Goal of the exercise: Retype, without changes or pictures, only the lines that begin at the one containing "has been implemented." and end at the last line of the records that follow.

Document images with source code

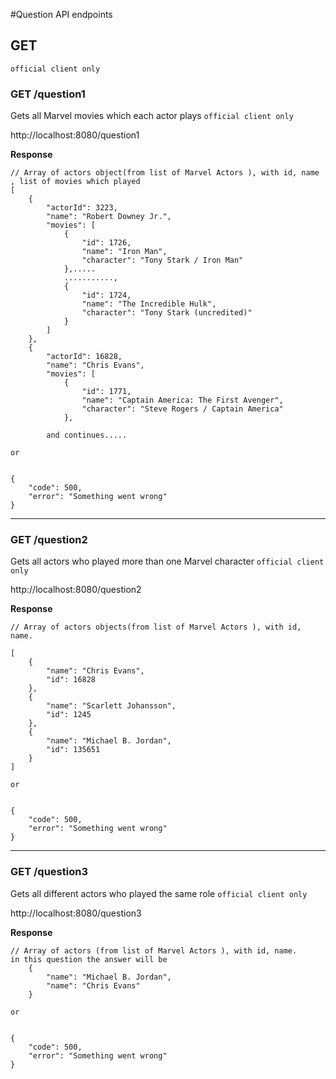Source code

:#Question API endpoints

## GET
`official client only`  <br/>

### GET /question1
Gets all Marvel movies which each actor plays `official client only`

http://localhost:8080/question1

**Response**

```
// Array of actors object(from list of Marvel Actors ), with id, name , list of movies which played
[
    {
        "actorId": 3223,
        "name": "Robert Downey Jr.",
        "movies": [
            {
                "id": 1726,
                "name": "Iron Man",
                "character": "Tony Stark / Iron Man"
            },.....
            ...........,
            {
                "id": 1724,
                "name": "The Incredible Hulk",
                "character": "Tony Stark (uncredited)"
            }
        ]
    },
    {
        "actorId": 16828,
        "name": "Chris Evans",
        "movies": [
            {
                "id": 1771,
                "name": "Captain America: The First Avenger",
                "character": "Steve Rogers / Captain America"
            },
        
        and continues.....

or


{
    "code": 500,
    "error": "Something went wrong"
}
```
___

### GET /question2
Gets all actors who played more than one Marvel character `official client only`

http://localhost:8080/question2

**Response**

```
// Array of actors objects(from list of Marvel Actors ), with id, name.

[
    {
        "name": "Chris Evans",
        "id": 16828
    },
    {
        "name": "Scarlett Johansson",
        "id": 1245
    },
    {
        "name": "Michael B. Jordan",
        "id": 135651
    }
]

or


{
    "code": 500,
    "error": "Something went wrong"
}
```
___

### GET /question3
Gets all different actors who played the same role `official client only`

http://localhost:8080/question3

**Response**

```
// Array of actors (from list of Marvel Actors ), with id, name. 
in this question the answer will be 
    {
        "name": "Michael B. Jordan",
        "name": "Chris Evans"
    }

or


{
    "code": 500,
    "error": "Something went wrong"
}
```


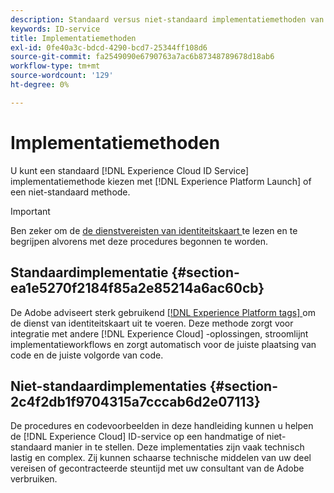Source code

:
 ```yaml
---
description: Standaard versus niet-standaard implementatiemethoden van de Experience Cloud Identity Service.
keywords: ID-service
title: Implementatiemethoden
exl-id: 0fe40a3c-bdcd-4290-bcd7-25344ff108d6
source-git-commit: fa2549090e6790763a7ac6b87348789678d18ab6
workflow-type: tm+mt
source-wordcount: '129'
ht-degree: 0%

---
```


# Implementatiemethoden

U kunt een standaard [!DNL Experience Cloud ID Service] implementatiemethode kiezen met [!DNL Experience Platform Launch] of een niet-standaard methode.

>[!IMPORTANT]
>
>Ben zeker om de [ de dienstvereisten van identiteitskaart ](../reference/requirements.md) te lezen en te begrijpen alvorens met deze procedures begonnen te worden.

## Standaardimplementatie {#section-ea1e5270f2184f85a2e85214a6ac60cb}

De Adobe adviseert sterk gebruikend [[!DNL Experience Platform tags] ](https://experienceleague.adobe.com/docs/experience-platform/tags/home.html?lang=nl-NL) om de dienst van identiteitskaart uit te voeren. Deze methode zorgt voor integratie met andere [!DNL Experience Cloud] -oplossingen, stroomlijnt implementatieworkflows en zorgt automatisch voor de juiste plaatsing van code en de juiste volgorde van code.

## Niet-standaardimplementaties {#section-2c4f2db1f9704315a7cccab6d2e07113}

De procedures en codevoorbeelden in deze handleiding kunnen u helpen de [!DNL Experience Cloud] ID-service op een handmatige of niet-standaard manier in te stellen. Deze implementaties zijn vaak technisch lastig en complex. Zij kunnen schaarse technische middelen van uw deel vereisen of gecontracteerde steuntijd met uw consultant van de Adobe verbruiken.
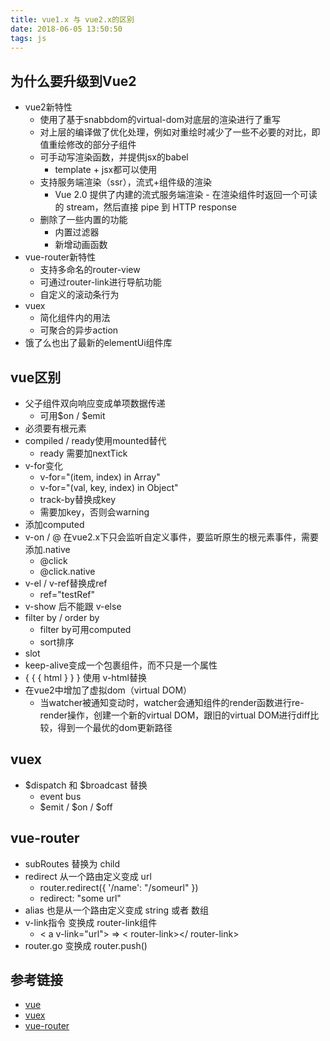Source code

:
 ```yaml
---
title: vue1.x 与 vue2.x的区别
date: 2018-06-05 13:50:50
tags: js
---
```


## 为什么要升级到Vue2
- vue2新特性
    - 使用了基于snabbdom的virtual-dom对底层的渲染进行了重写
    - 对上层的编译做了优化处理，例如对重绘时减少了一些不必要的对比，即值重绘修改的部分子组件
    - 可手动写渲染函数，并提供jsx的babel
        - template + jsx都可以使用
    - 支持服务端渲染（ssr），流式+组件级的渲染
        - Vue 2.0 提供了内建的流式服务端渲染 - 在渲染组件时返回一个可读的 stream，然后直接 pipe 到 HTTP response
    - 删除了一些内置的功能
        - 内置过滤器
        - 新增动画函数
- vue-router新特性
    - 支持多命名的router-view
    - 可通过router-link进行导航功能
    - 自定义的滚动条行为
- vuex
    - 简化组件内的用法
    - 可聚合的异步action
- 饿了么也出了最新的elementUi组件库

## vue区别
- 父子组件双向响应变成单项数据传递
    - 可用$on / $emit
- 必须要有根元素
- compiled / ready使用mounted替代
    - ready 需要加nextTick
- v-for变化
    - v-for="(item, index) in Array"
    - v-for="(val, key, index) in Object"
    - track-by替换成key
    - 需要加key，否则会warning
- 添加computed 
- v-on / @ 在vue2.x下只会监听自定义事件，要监听原生的根元素事件，需要添加.native
    - @click
    - @click.native
- v-el / v-ref替换成ref
    - ref="testRef"
- v-show 后不能跟 v-else
- filter by / order by
    - filter by可用computed
    - sort排序
- slot
- keep-alive变成一个包裹组件，而不只是一个属性
- { { { html } } } 使用 v-html替换
- 在vue2中增加了虚拟dom（virtual DOM）
    - 当watcher被通知变动时，watcher会通知组件的render函数进行re-render操作，创建一个新的virtual DOM，跟旧的virtual DOM进行diff比较，得到一个最优的dom更新路径

## vuex
- $dispatch 和 $broadcast 替换
    - event bus
    - $emit / $on / $off 

## vue-router
- subRoutes 替换为 child
- redirect 从一个路由定义变成 url
    - router.redirect({ '/name': "/someurl" })
    - redirect: "some url"
- alias 也是从一个路由定义变成 string 或者 数组
- v-link指令 变换成 router-link组件
    - < a v-link="url"> => < router-link></ router-link>
- router.go 变换成 router.push()

## 参考链接
- [vue](https://cn.vuejs.org/v2/guide/migration.html)
- [vuex]()
- [vue-router](https://cn.vuejs.org/v2/guide/migration-vue-router.html)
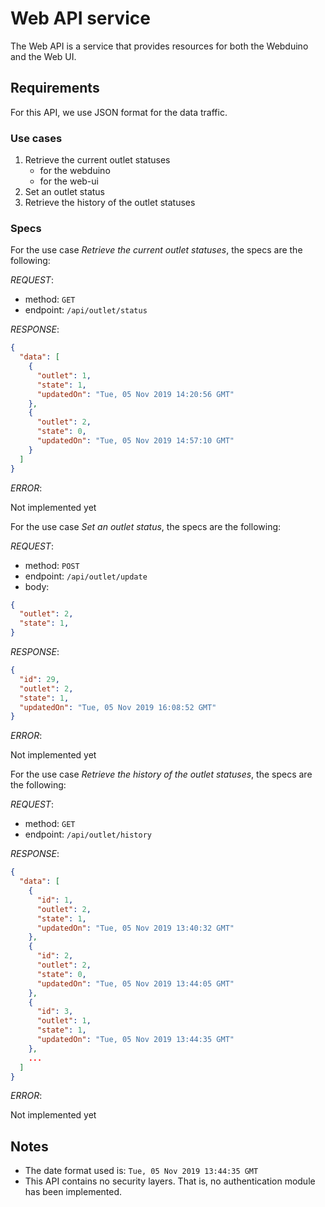# Web API service

The Web API is a service that provides resources for both the Webduino and the Web UI.

## Requirements
For this API, we use JSON format for the data traffic.

### Use cases
1. Retrieve the current outlet statuses
    * for the webduino
    * for the web-ui
2. Set an outlet status
3. Retrieve the history of the outlet statuses

### Specs
For the use case *Retrieve the current outlet statuses*, the specs are the following:

*REQUEST*:
* method: `GET`
* endpoint: `/api/outlet/status`

*RESPONSE*:
```json
{
  "data": [
    {
      "outlet": 1,
      "state": 1,
      "updatedOn": "Tue, 05 Nov 2019 14:20:56 GMT"
    },
    {
      "outlet": 2,
      "state": 0,
      "updatedOn": "Tue, 05 Nov 2019 14:57:10 GMT"
    }
  ]
}
```

*ERROR*:

Not implemented yet

For the use case *Set an outlet status*, the specs are the following:

*REQUEST*:
* method: `POST`
* endpoint: `/api/outlet/update`
* body:
```json
{
  "outlet": 2,
  "state": 1,
}
```

*RESPONSE*:
```json
{
  "id": 29,
  "outlet": 2,
  "state": 1,
  "updatedOn": "Tue, 05 Nov 2019 16:08:52 GMT"
}
```

*ERROR*:

Not implemented yet


For the use case *Retrieve the history of the outlet statuses*, the specs are the following:

*REQUEST*:
* method: `GET`
* endpoint: `/api/outlet/history`

*RESPONSE*:
```json
{
  "data": [
    {
      "id": 1,
      "outlet": 2,
      "state": 1,
      "updatedOn": "Tue, 05 Nov 2019 13:40:32 GMT"
    },
    {
      "id": 2,
      "outlet": 2,
      "state": 0,
      "updatedOn": "Tue, 05 Nov 2019 13:44:05 GMT"
    },
    {
      "id": 3,
      "outlet": 1,
      "state": 1,
      "updatedOn": "Tue, 05 Nov 2019 13:44:35 GMT"
    },
    ...
  ]
}
```

*ERROR*:

Not implemented yet

## Notes
* The date format used is: `Tue, 05 Nov 2019 13:44:35 GMT`
* This API contains no security layers. That is, no authentication module has been implemented.
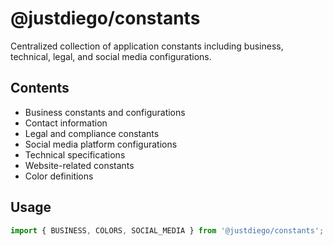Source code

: # @justdiego/constants

Centralized collection of application constants including business, technical, legal, and social media configurations.

## Contents

- Business constants and configurations
- Contact information
- Legal and compliance constants
- Social media platform configurations  
- Technical specifications
- Website-related constants
- Color definitions

## Usage

```typescript
import { BUSINESS, COLORS, SOCIAL_MEDIA } from '@justdiego/constants';
```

Result:
* This API contains no security layers. That is, no authentication module has been implemented.
Source code

: # @justdiego/constants

Centralized collection of application constants including business, technical, legal, and social media configurations.

## Contents

- Business constants and configurations
- Contact information
- Legal and compliance constants
- Social media platform configurations  
- Technical specifications
- Website-related constants
- Color definitions

## Usage

```typescript
import { BUSINESS, COLORS, SOCIAL_MEDIA } from '@justdiego/constants';
```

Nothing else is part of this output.